**Records to process**
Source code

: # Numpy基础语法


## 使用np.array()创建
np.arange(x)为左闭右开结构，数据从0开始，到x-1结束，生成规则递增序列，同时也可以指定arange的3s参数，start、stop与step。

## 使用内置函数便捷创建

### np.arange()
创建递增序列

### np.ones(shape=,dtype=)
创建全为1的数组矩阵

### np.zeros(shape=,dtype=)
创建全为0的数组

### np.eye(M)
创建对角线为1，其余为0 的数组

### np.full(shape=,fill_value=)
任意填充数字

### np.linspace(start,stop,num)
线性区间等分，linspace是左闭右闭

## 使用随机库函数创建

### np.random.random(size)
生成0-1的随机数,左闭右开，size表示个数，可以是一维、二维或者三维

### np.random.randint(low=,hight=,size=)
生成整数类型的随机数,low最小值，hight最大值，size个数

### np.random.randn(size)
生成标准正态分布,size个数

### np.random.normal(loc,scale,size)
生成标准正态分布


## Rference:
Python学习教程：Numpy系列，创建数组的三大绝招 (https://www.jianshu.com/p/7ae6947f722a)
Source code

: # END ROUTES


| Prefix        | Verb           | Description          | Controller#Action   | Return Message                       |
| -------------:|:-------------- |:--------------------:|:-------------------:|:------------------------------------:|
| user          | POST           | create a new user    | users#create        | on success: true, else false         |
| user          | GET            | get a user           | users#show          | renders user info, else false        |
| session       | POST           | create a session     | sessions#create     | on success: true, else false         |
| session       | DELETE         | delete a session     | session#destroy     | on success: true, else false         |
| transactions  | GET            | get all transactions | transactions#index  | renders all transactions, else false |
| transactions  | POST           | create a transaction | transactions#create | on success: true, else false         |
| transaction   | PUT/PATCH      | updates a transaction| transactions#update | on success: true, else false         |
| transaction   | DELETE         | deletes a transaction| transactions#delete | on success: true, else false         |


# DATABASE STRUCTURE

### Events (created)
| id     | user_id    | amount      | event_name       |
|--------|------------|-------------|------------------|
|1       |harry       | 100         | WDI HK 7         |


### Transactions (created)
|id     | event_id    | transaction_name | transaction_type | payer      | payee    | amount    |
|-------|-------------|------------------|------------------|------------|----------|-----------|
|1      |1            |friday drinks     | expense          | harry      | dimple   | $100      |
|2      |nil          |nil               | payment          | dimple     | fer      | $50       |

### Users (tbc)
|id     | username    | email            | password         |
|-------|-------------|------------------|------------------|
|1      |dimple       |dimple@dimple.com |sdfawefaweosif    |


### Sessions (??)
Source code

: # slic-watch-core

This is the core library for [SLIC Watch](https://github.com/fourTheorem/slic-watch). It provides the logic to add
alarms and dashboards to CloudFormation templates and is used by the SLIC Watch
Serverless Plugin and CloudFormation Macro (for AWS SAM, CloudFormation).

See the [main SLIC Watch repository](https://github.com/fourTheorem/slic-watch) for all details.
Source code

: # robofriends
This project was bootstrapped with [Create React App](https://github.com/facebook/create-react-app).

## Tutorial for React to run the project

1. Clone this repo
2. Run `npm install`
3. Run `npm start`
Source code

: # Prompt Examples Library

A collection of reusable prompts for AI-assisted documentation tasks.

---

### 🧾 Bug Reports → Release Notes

**Task brief**
Every entry above should come back exactly as written.

**Task solution**
Source code

: # Numpy基础语法


## 使用np.array()创建
np.arange(x)为左闭右开结构，数据从0开始，到x-1结束，生成规则递增序列，同时也可以指定arange的3s参数，start、stop与step。

## 使用内置函数便捷创建

### np.arange()
创建递增序列

### np.ones(shape=,dtype=)
创建全为1的数组矩阵

### np.zeros(shape=,dtype=)
创建全为0的数组

### np.eye(M)
创建对角线为1，其余为0 的数组

### np.full(shape=,fill_value=)
任意填充数字

### np.linspace(start,stop,num)
线性区间等分，linspace是左闭右闭

## 使用随机库函数创建

### np.random.random(size)
生成0-1的随机数,左闭右开，size表示个数，可以是一维、二维或者三维

### np.random.randint(low=,hight=,size=)
生成整数类型的随机数,low最小值，hight最大值，size个数

### np.random.randn(size)
生成标准正态分布,size个数

### np.random.normal(loc,scale,size)
生成标准正态分布


## Rference:
Python学习教程：Numpy系列，创建数组的三大绝招 (https://www.jianshu.com/p/7ae6947f722a)
Source code

: # END ROUTES


| Prefix        | Verb           | Description          | Controller#Action   | Return Message                       |
| -------------:|:-------------- |:--------------------:|:-------------------:|:------------------------------------:|
| user          | POST           | create a new user    | users#create        | on success: true, else false         |
| user          | GET            | get a user           | users#show          | renders user info, else false        |
| session       | POST           | create a session     | sessions#create     | on success: true, else false         |
| session       | DELETE         | delete a session     | session#destroy     | on success: true, else false         |
| transactions  | GET            | get all transactions | transactions#index  | renders all transactions, else false |
| transactions  | POST           | create a transaction | transactions#create | on success: true, else false         |
| transaction   | PUT/PATCH      | updates a transaction| transactions#update | on success: true, else false         |
| transaction   | DELETE         | deletes a transaction| transactions#delete | on success: true, else false         |


# DATABASE STRUCTURE

### Events (created)
| id     | user_id    | amount      | event_name       |
|--------|------------|-------------|------------------|
|1       |harry       | 100         | WDI HK 7         |


### Transactions (created)
|id     | event_id    | transaction_name | transaction_type | payer      | payee    | amount    |
|-------|-------------|------------------|------------------|------------|----------|-----------|
|1      |1            |friday drinks     | expense          | harry      | dimple   | $100      |
|2      |nil          |nil               | payment          | dimple     | fer      | $50       |

### Users (tbc)
|id     | username    | email            | password         |
|-------|-------------|------------------|------------------|
|1      |dimple       |dimple@dimple.com |sdfawefaweosif    |


### Sessions (??)
Source code

: # slic-watch-core

This is the core library for [SLIC Watch](https://github.com/fourTheorem/slic-watch). It provides the logic to add
alarms and dashboards to CloudFormation templates and is used by the SLIC Watch
Serverless Plugin and CloudFormation Macro (for AWS SAM, CloudFormation).

See the [main SLIC Watch repository](https://github.com/fourTheorem/slic-watch) for all details.
Source code

: # robofriends
This project was bootstrapped with [Create React App](https://github.com/facebook/create-react-app).

## Tutorial for React to run the project

1. Clone this repo
2. Run `npm install`
3. Run `npm start`
Source code

: # Prompt Examples Library

A collection of reusable prompts for AI-assisted documentation tasks.

---

### 🧾 Bug Reports → Release Notes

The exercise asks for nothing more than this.